Identifying the crack shapes is important for automatic tunnel inspection systems because detecting the crack precisely and accurately is necessary for measuring the crack thickness and shape. However, accurate crack detection is challenging, and the aforementioned data imbalances and insufficiently small well-annotated datasets exacerbate this. Previous crack detection methods have attempted to overcome this through post processing. However, post-processing methods require a large computational burden on the tunnel inspection system and it is dependent on the result of the crack detection method.

Here, we propose a crack detection method to overcome these shortcomings. The contributions of this paper are as follows:

• We propose a CNN networks for crack detection and demonstrate its superior performance through comparisons with previous methods.

• In the weakly annotated dataset environment, we propose a training strategy that combines a ternary classifier, to detect precise and accurate crack results.
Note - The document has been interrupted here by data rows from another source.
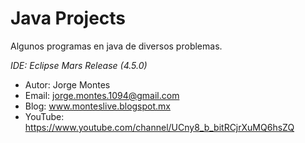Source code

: # Java Projects

Algunos programas en java de diversos problemas.

*IDE: Eclipse Mars Release (4.5.0)*

- Autor: Jorge Montes 
- Email: jorge.montes.1094@gmail.com
- Blog: www.monteslive.blogspot.mx
- YouTube: https://www.youtube.com/channel/UCny8_b_bitRCjrXuMQ6hsZQ
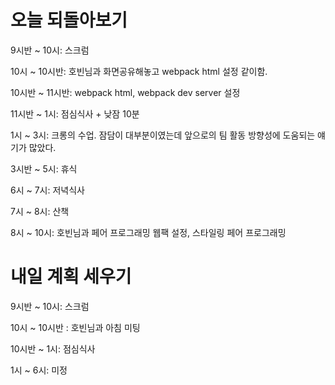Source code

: # 오늘 되돌아보기

9시반 ~ 10시: 스크럼

10시 ~ 10시반: 호빈님과 화면공유해놓고 webpack html 설정 같이함.

10시반 ~ 11시반: webpack html, webpack dev server 설정

11시반 ~ 1시: 점심식사 + 낮잠 10분

1시 ~ 3시: 크롱의 수업. 잠담이 대부분이였는데 앞으로의 팀 활동 방향성에 도움되는 얘기가 많았다.

3시반 ~ 5시: 휴식

6시 ~ 7시: 저녁식사

7시 ~ 8시: 산책

8시 ~ 10시: 호빈님과 페어 프로그래밍 웹팩 설정, 스타일링 페어 프로그래밍

# 내일 계획 세우기

9시반 ~ 10시: 스크럼

10시 ~ 10시반 : 호빈님과 아침 미팅

10시반 ~ 1시: 점심식사

1시 ~ 6시: 미정
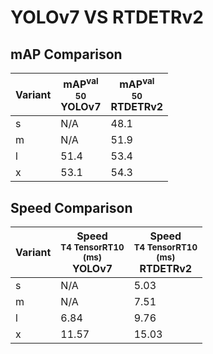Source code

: ---
---
# YOLOv7 VS RTDETRv2

## mAP Comparison

| **Variant** | <center><span style='width: 400px;'>**mAP<sup>val<br>50**<br>**YOLOv7**</span></center> | <center><span style='width: 400px;'>**mAP<sup>val<br>50**<br>**RTDETRv2**</span></center> |
|----|----------------------------------|------------------------------------|
| s | N/A | 48.1 |
| m | N/A | 51.9 |
| l | 51.4 | 53.4 |
| x | 53.1 | 54.3 |

## Speed Comparison

| **Variant** | <center><span style='width: 200px;'>**Speed**<br><sup>T4 TensorRT10<br>(ms)</sup><br>**YOLOv7**</span></center> | <center><span style='width: 200px;'>**Speed**<br><sup>T4 TensorRT10<br>(ms)</sup><br>**RTDETRv2**</span></center> |
|---------|-----------------------|-----------------------|
| s | N/A | 5.03 |
| m | N/A | 7.51 |
| l | 6.84 | 9.76 |
| x | 11.57 | 15.03 |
The remainder of this paper is as follows. Section 2 describes the traditional and CNN crack detection methods and identifies the limitations thereof. Section 3 describes the proposed method. The corresponding experimental results are described in Section 4. Finally, Section 5 concludes the paper, reviewing the results obtained in Section 4.

2. Related Work

2.1 Crack Detection Methods based on Traditional Image-Processing Techniques

In terms of traditional crack detection methods employing image processing, numerous methods using the intensity differences between cracks and their surroundings have been studied. A representative approach for detecting cracks in concrete is that of using the image edges [7], [8], [9], [10]. These edge-based methods identify the darker intensity values of cracks compared to the surrounding material and employ edge information obtained using, for instance, Sobel or Canny edge-detection procedures. Furthermore, numerous methods based on domain transformations such as Fourier and Wavelet transforms have been studied [11], [12], [13]. However, methods based on domain conversions and edge detection only function well in a restricted environment, such as by setting a threshold according to the contrast and the crack. To solve this problem, model- and fuzzy-based methods have been proposed [14], [15], [16], [17]; these aim to distinguish noises and cracks in existing edge-based methods and minimize crack breakage. However, this requires repeated operation depending on the environment; thus, they are disadvantaged in that their execution time is long, and they are only effective in restricted environments.

2.2 Crack Detection Methods based on Convolutional Neural Networks

CNNs are a form of feedforward network, they are widely used in many computer vision fields, such as face detection and recognition, image segmentation, and image classification. They mimic the visual processing of creatures and are capable of performing recognition tasks even when the sizes and positions of the patterns change. To solve problems in the computer vision field, it is necessary to design and extract the features of images; however, CNNs can automatically extract the features of objects in an image. As a result, CNNs are being used to solve many computer vision problems.

Crack detection approaches using CNN can be largely divided into two types: patch classification-based and image segmentation-based methods. Fig. 1 illustrates both methods.

Fig. 1. Crack detection methods based on classification and segmentation

Patch classification-based crack detection methods [4], [5], [18] convert the input image into patch units and then classify the crack image. These methods have the advantage that the resources consumed in generating crack ground truth data are relatively small. However, to accurately detect the crack, the size of the patch must be set experimentally. Furthermore, when detecting the position of the crack in the patch, post-processing is required, and the patch classification-based methods suffer from the class-imbalance problem.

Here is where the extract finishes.